The Iowa Caucus from an Information Security Perspective

 

At a little-noted speech during the 2012 Hack in the Box conference, famous German hacker Felix “FX” Lindner presented his findings after reverse-engineering several Huawei devices to find out if they contained backdoors. He concluded his speech by stating that he was not sure and that it didn’t really matter since the devices contained so many regular bugs and security flaws that it was almost impossible to tell if one had been placed there on purpose.
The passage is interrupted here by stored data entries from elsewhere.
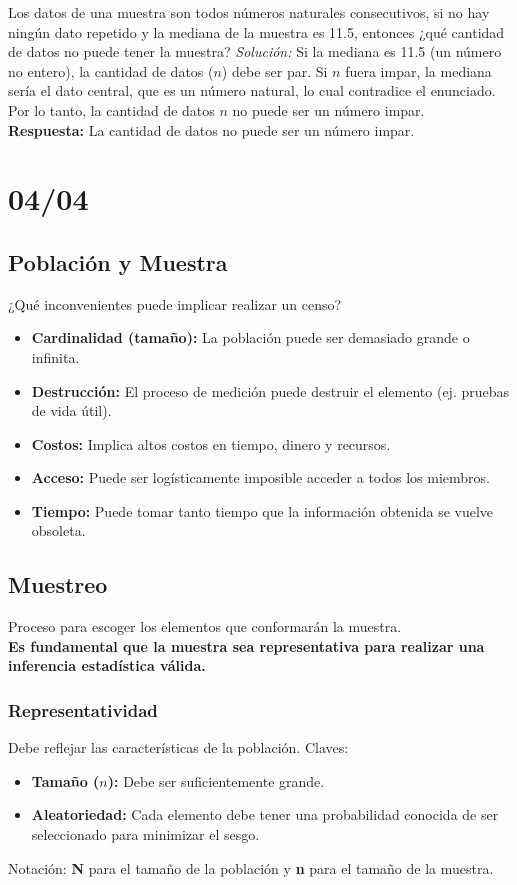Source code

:\documentclass[12pt, letterpaper]{article}
\begin{document}
\vspace{1em}
\noindent Los datos de una muestra son todos números naturales consecutivos, si no hay ningún dato repetido y la mediana de la muestra es 11.5, entonces ¿qué cantidad de datos no puede tener la muestra?
\textit{Solución:}
Si la mediana es 11.5 (un número no entero), la cantidad de datos ($n$) debe ser par. Si $n$ fuera impar, la mediana sería el dato central, que es un número natural, lo cual contradice el enunciado.
Por lo tanto, la cantidad de datos $n$ no puede ser un número impar. \\
\textbf{Respuesta:} La cantidad de datos no puede ser un número impar.
\newpage

\section{04/04}
\subsection{Población y Muestra}
¿Qué inconvenientes puede implicar realizar un censo?
\begin{itemize}
    \item \textbf{Cardinalidad (tamaño):} La población puede ser demasiado grande o infinita.
    \item \textbf{Destrucción:} El proceso de medición puede destruir el elemento (ej. pruebas de vida útil).
    \item \textbf{Costos:} Implica altos costos en tiempo, dinero y recursos.
    \item \textbf{Acceso:} Puede ser logísticamente imposible acceder a todos los miembros.
    \item \textbf{Tiempo:} Puede tomar tanto tiempo que la información obtenida se vuelve obsoleta.
\end{itemize}

\subsection{Muestreo}
Proceso para escoger los elementos que conformarán la muestra. \\
\textbf{Es fundamental que la muestra sea representativa para realizar una inferencia estadística válida.}

\subsubsection{Representatividad}
Debe reflejar las características de la población. Claves:
\begin{itemize}
    \item \textbf{Tamaño ($n$):} Debe ser suficientemente grande.
    \item \textbf{Aleatoriedad:} Cada elemento debe tener una probabilidad conocida de ser seleccionado para minimizar el sesgo.
\end{itemize}
Notación: \textbf{N} para el tamaño de la población y \textbf{n} para el tamaño de la muestra.
\end{document}
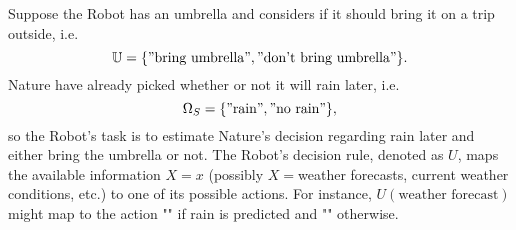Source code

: \begin{example}
	\label{ex:rain}
	Suppose the Robot has an umbrella and considers if it should bring it on a trip outside, i.e.
	\begin{equation}
		\mathbb{U} = \{"\text{bring umbrella}", "\text{don't bring umbrella}"\}.
	\end{equation}
	Nature have already picked whether or not it will rain later, i.e.
	\begin{equation}
		\Omega_S = \{"\text{rain}", "\text{no rain}"\},
	\end{equation}
	so the Robot's task is to estimate Nature's decision regarding rain later and either bring the umbrella or not. The Robot's decision rule, denoted as $U$, maps the available information $X=x$ (possibly $X=$weather forecasts, current weather conditions, etc.) to one of its possible actions. For instance, $U(\text{weather forecast})$ might map to the action "" if rain is predicted and "" otherwise.
\end{example}

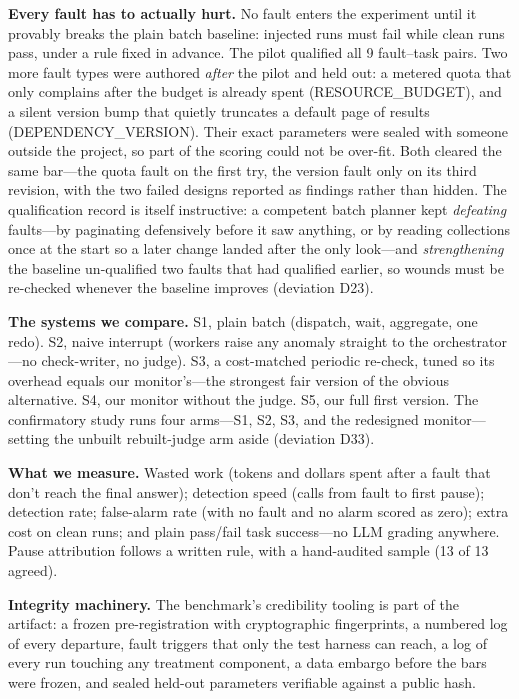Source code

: \documentclass[acmsmall,screen]{acmart}
\begin{document}
\textbf{Every fault has to actually hurt.} No fault enters the experiment until
it provably breaks the plain batch baseline: injected runs must fail while clean
runs pass, under a rule fixed in advance. The pilot qualified all 9 fault--task
pairs. Two more fault types were authored \emph{after} the pilot and held out: a
metered quota that only complains after the budget is already spent
(RESOURCE\_BUDGET), and a silent version bump that quietly truncates a default
page of results (DEPENDENCY\_VERSION). Their exact parameters were sealed with
someone outside the project, so part of the scoring could not be over-fit. Both
cleared the same bar---the quota fault on the first try, the version fault only
on its third revision, with the two failed designs reported as findings rather
than hidden. The qualification record is itself instructive: a competent batch
planner kept \emph{defeating} faults---by paginating defensively before it saw
anything, or by reading collections once at the start so a later change landed
after the only look---and \emph{strengthening} the baseline un-qualified two
faults that had qualified earlier, so wounds must be re-checked whenever the
baseline improves (deviation D23).

\textbf{The systems we compare.} S1, plain batch (dispatch, wait, aggregate,
one redo). S2, naive interrupt (workers raise any anomaly straight to the
orchestrator---no check-writer, no judge). S3, a cost-matched periodic
re-check, tuned so its overhead equals our monitor's---the strongest fair
version of the obvious alternative. S4, our monitor without the judge. S5, our
full first version. The confirmatory study runs four arms---S1, S2, S3, and the
redesigned monitor---setting the unbuilt rebuilt-judge arm aside (deviation
D33).

\textbf{What we measure.} Wasted work (tokens and dollars spent after a fault
that don't reach the final answer); detection speed (calls from fault to first
pause); detection rate; false-alarm rate (with no fault and no alarm scored as
zero); extra cost on clean runs; and plain pass/fail task success---no LLM
grading anywhere. Pause attribution follows a written rule, with a hand-audited
sample (13 of 13 agreed).

\textbf{Integrity machinery.} The benchmark's credibility tooling is part of
the artifact: a frozen pre-registration with cryptographic fingerprints, a
numbered log of every departure, fault triggers that only the test harness can
reach, a log of every run touching any treatment component, a data embargo
before the bars were frozen, and sealed held-out parameters verifiable against a
public hash.
\end{document}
Our team felt strongly reminded of this speech and sentiment while watching the debacle surrounding the DNC Iowa Caucus App unfold. In this briefing, we will take at the app, what the issues tell us and why speculations may not end up mattering.



 

Disclaimer

This briefing is a general assessment. It is not - and should not be interpreted as - legal or political guidance. Neither do we make the claim that any of the options we are about to discuss is accurate. All of this should go without saying, but tensions are high and some of our readers may benefit from being reminded.



 

What happened?

The New York Times provides a good general overview of the occurrences that led to the meltdown. The TL;DR summary is as follows:

  • The DNC decided to commission an App to tally votes across districts. This was supposed to make the caucuses more efficient and modern.
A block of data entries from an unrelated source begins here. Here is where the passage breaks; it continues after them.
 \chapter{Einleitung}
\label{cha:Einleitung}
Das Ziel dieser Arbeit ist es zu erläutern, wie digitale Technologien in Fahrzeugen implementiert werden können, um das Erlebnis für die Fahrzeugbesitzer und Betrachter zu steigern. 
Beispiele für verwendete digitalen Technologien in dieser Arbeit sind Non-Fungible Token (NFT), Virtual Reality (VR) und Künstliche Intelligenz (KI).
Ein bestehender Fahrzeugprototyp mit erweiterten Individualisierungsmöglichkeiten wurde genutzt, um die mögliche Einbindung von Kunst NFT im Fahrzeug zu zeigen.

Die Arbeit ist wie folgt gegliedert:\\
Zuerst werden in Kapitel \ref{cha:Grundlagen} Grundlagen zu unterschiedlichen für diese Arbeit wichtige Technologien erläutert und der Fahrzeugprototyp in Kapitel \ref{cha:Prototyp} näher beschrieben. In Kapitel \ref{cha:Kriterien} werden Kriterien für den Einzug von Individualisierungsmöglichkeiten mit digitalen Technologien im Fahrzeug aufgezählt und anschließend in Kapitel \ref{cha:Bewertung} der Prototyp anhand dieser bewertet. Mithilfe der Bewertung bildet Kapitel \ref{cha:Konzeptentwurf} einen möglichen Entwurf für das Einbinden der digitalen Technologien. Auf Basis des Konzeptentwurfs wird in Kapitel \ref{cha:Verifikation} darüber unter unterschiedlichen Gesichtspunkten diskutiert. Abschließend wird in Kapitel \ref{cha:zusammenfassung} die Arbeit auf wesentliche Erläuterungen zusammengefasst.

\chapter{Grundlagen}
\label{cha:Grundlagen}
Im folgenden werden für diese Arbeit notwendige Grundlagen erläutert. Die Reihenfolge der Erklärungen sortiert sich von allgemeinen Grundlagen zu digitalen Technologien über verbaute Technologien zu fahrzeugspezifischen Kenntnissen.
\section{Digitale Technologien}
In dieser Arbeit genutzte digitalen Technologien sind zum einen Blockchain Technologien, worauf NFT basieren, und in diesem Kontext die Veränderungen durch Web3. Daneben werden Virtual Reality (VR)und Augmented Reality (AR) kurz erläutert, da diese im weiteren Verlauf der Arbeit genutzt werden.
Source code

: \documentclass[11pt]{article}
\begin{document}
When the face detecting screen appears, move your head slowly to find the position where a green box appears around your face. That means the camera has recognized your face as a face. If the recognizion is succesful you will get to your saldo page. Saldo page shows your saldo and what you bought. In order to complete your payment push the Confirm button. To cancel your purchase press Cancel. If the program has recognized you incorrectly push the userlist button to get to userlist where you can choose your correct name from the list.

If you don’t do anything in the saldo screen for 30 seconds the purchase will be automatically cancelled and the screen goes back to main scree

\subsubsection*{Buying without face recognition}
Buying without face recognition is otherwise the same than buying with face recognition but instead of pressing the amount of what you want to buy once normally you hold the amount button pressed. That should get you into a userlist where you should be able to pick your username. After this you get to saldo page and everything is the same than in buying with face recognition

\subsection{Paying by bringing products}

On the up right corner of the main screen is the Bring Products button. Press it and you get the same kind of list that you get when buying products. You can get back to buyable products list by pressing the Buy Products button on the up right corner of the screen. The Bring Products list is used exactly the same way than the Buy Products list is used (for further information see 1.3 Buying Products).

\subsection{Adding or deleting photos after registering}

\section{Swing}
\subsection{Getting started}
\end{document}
  • The app was developed in 2 months by an external vendor called “Shadow” with ties to Democratic candidates Biden and Buttigieg.

  • The app was hard to install and did not function as expected to the point where vote counts were incorrectly tallied.
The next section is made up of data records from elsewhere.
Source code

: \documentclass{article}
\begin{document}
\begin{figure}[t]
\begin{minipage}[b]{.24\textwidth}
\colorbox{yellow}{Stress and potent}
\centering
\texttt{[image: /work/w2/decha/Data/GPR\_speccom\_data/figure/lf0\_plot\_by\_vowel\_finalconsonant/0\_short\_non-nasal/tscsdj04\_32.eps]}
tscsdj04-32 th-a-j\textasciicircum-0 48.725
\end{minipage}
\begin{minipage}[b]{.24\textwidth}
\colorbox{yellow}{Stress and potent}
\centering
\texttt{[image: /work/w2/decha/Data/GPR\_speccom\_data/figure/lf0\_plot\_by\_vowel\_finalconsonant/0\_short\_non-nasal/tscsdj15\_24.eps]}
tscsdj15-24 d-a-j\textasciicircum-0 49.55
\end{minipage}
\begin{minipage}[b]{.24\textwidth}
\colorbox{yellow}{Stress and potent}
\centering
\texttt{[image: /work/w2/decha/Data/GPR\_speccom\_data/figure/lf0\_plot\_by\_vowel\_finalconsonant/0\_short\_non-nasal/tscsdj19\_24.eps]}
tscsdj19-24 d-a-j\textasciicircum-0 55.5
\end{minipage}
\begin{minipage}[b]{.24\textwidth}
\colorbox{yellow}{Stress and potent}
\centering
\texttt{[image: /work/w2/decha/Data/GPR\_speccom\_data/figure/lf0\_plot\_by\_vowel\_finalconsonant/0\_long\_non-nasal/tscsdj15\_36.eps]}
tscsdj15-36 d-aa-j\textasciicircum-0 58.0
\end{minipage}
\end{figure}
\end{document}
  • The DNC initiated a manual recount of paper ballots since the digital results were no longer trustworthy.

  • Caucus results were delayed by several days and accusations from mismanagement to conspiracy to cyber-attacks were made.



 

Is two months enough?

The first question we must answer is if the app had sufficient development time. The more time developers had, the less likely accidental mistakes become since such mistakes are usually discovered during testing.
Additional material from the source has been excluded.